According to the court documents reviewed by Calcalist, Abdulaziz is asking for $161,000 (NIS 600,000) and for an injunction that will prevent NSO from selling its spyware to Saudi Arabia and other regimes known to violate human rights. The suit alleges that information obtained by spying on Abdulaziz’s phone had significantly contributed to the decision to eliminate Khashoggi.
In November, American whistleblower Edward Snowden had alleged that NSO played a role in Khashoggi’s death, citing information by the University of Toronto's Citizen Lab, a digital and human rights research group. Snowden made the accusations while speaking via video at an event in Tel Aviv.
Abdulaziz has been living in Canada since 2009, where he became a prominent critic of the Saudi regime. He and Khashoggi met in 2017, and have since collaborated in their political activity. According to the suit, during June and July of this year, the two worked on a joint campaign designed to mobilize a large number of Twitter users who oppose the Saudi regime, in an attempt to counter the propaganda activity of pro-Saudi Twitter bots.

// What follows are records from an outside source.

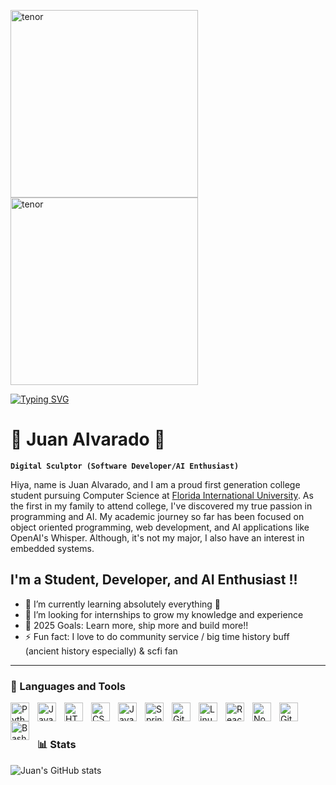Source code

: <img src="https://github.com/user-attachments/assets/cd29437a-39ae-4ec1-a1b0-42c50995b406" width="300" height="300" alt="tenor">    <img src ="https://media3.giphy.com/media/v1.Y2lkPTc5MGI3NjExMW4yNTRvb25wZTh5aGM5anJ5cnE4MW41MGtoMnJvZ2YzdWJ2emZ4dyZlcD12MV9pbnRlcm5hbF9naWZfYnlfaWQmY3Q9Zw/Nrzs481LzLEdy/giphy.gif" width="300" height="300" alt="tenor"> 
                                                                                                                                     


[![Typing SVG](https://readme-typing-svg.demolab.com?font=Fira+Code&duration=2500&color=1AF72E&width=435&lines=+I+am+a+HAL+9000+computer.;Welcome+to+Juan's+Profile...;He+is+open+to+internships...;Feel+free+to+connect+with+him...;on+Linkedin...;MESSAGE+TERMINATED+;ENTERING+MESSAGE+LOOP)](https://git.io/typing-svg)
# 💽 Juan Alvarado 🤖

**`Digital Sculptor (Software Developer/AI Enthusiast)`**

Hiya, name is Juan Alvarado, and I am a proud first generation college student pursuing Computer Science at [Florida International University](https://www.fiu.edu/). As the first in my family to attend college, I've discovered my true passion in programming and AI. My academic journey so far has been focused on object oriented programming, web development, and AI applications like OpenAI's Whisper. Although, it's not my major, I also have an interest in embedded systems.

## I'm a Student, Developer, and AI Enthusiast !!

- 🌱 I’m currently learning absolutely everything 🤣
- 👯 I’m looking for internships to grow my knowledge and experience 
- 🥅 2025 Goals: Learn more, ship more and build more!!
- ⚡ Fun fact: I love to do community service / big time history buff (ancient history especially) & scfi fan






   

---

### 🧰 Languages and Tools

<img align="left" alt="Python" width="30px" style="padding-right:10px;" src="https://cdn.jsdelivr.net/gh/devicons/devicon/icons/python/python-plain.svg" />
<img align="left" alt="Java" width="30px" style="padding-right:10px;" src="https://cdn.jsdelivr.net/gh/devicons/devicon/icons/java/java-original.svg"/>
<img align="left" alt="HTML" width="30px" style="padding-right:10px;" src="https://cdn.jsdelivr.net/gh/devicons/devicon/icons/html5/html5-plain.svg" />
<img align="left" alt="CSS" width="30px" style="padding-right:10px;" src="https://cdn.jsdelivr.net/gh/devicons/devicon/icons/css3/css3-plain.svg" />
<img align="left" alt="JavaScript" width="30px" style="padding-right:10px;" src="https://cdn.jsdelivr.net/gh/devicons/devicon/icons/javascript/javascript-plain.svg" />
<img align="left" alt="Spring" width="30px" style="padding-right:10px;" src="https://cdn.jsdelivr.net/gh/devicons/devicon/icons/spring/spring-original.svg" />
<img align="left" alt="Git" width="30px" style="padding-right:10px;" src="https://cdn.jsdelivr.net/gh/devicons/devicon/icons/git/git-original.svg" />
<img align="left" alt="Linux" width="30px" style="padding-right:10px;" src="https://cdn.jsdelivr.net/gh/devicons/devicon/icons/linux/linux-original.svg" />
<img align="left" alt="React" width="30px" style="padding-right:10px;" src="https://cdn.jsdelivr.net/gh/devicons/devicon/icons/react/react-original.svg" />
<img align="left" alt="NodeJS" width="30px" style="padding-right:10px;" src="https://cdn.jsdelivr.net/gh/devicons/devicon/icons/nodejs/nodejs-original.svg" />
<img align="left" alt="GitHub" width="30px" style="padding-right:10px;" src="https://cdn.jsdelivr.net/gh/devicons/devicon/icons/github/github-original.svg" />
<img align="left" alt="Bash" width="30px" style="padding-right:10px;" src="https://cdn.jsdelivr.net/gh/devicons/devicon/icons/bash/bash-original.svg" />
<br />

#


### 📊 Stats

![Juan's GitHub stats](https://github-readme-stats.vercel.app/api?username=juanalvarado305&hide_rank=true)


<!-- ![GitHub Streak](https://streak-stats.demolab.com?user=ForrestKnight&theme=gruvbox&border_radius=4.5) -->

#
<!--
<details>
 <summary><h3>👨‍💻 Forrest's Coding Journey</h3></summary>
   I started my coding journey as a naive computer science student with a passion to learn everything I could about this programming world - code, unix, linux, theory. And all the while, teaching myself iOS development with a dream to build my own app, but that soon got overshadowed by my desire to excel in Java. A desire that landed me a full-stack software engineering job upon graduation. However, I had another desire I had been pursuing throughout this time - YouTube content creation. I eventually ended up quitting my software engineering job to pursue YouTube full-time, and that has been my focus ever since. But there's something that's always bothered me about my journey - abandoning my dream of building my own app to pursue the safe route, a job. Now I've already taken the leap away from that safety net into this uncomfortable, unexplored world that it being a creator. And it worked out, but again, it became comfortable. It's easier to create a video than go out on a ledge and build my own product. I do have to eat, at the end of the day, but I think it's time. It's time to get uncomfortable again. I have a burning desire to get back on the horse, and fulfill that dream younger me had of building my own app, my own product. And in order to do that, I'll be implmementing a few measures to streamline my YouTube content to focus more time on fulfilling that dream - a dream that I'll be ready to tackle in 2023 due to the measure I'm putting in place now until the end of 2022. Don't wait up, because I'm coming.
-->
[website]: https://fkcodes.com
[youtube]: https://youtube.com/fknight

Abdulaziz alleges that it was this planned activity, which Saudi operatives discovered through spying on his and Khashoggi’s communications, that led to the decision to eliminate the journalist.
Founded in 2010 and headquartered in central Israel, NSO develops trojan horse spyware for mobile phones and other devices, which the company says it sells exclusively to governments and law enforcement agencies. Called Pegasus, the spyware gives operators access to users’ calls and messages as well as remote control of the mobile device on which it is installed, through a seemingly benign text message. Abdulaziz alleges that his phone had been compromised in June, when he opened a message that seemed to be sent by delivery company DHL, informing him of a scheduled delivery.
According to a September report by Citizen Lab, Pegasus spyware has been detected in 45 countries, including in Israel, the U.S., U.K., India, Singapore, France, and Canada. In 2017, Citizens Lab published a report saying that Pegasus had been used to spy on dozens of lawyers, journalists, and human rights advocates in Mexico. The discovery sparked a political scandal and helped launch a criminal investigation. Citizens Lab also detected Pegasus activity in Bahrain, the UAE, and Saudi Arabia.
Replying to Calcalist’s request for a comment, a representative of NSO called the lawsuit “preposterous” and said it is devoid of evidence. NSO added that it is active in complete adherence to Israeli defense export laws and under the supervision of Israel’s security apparatus.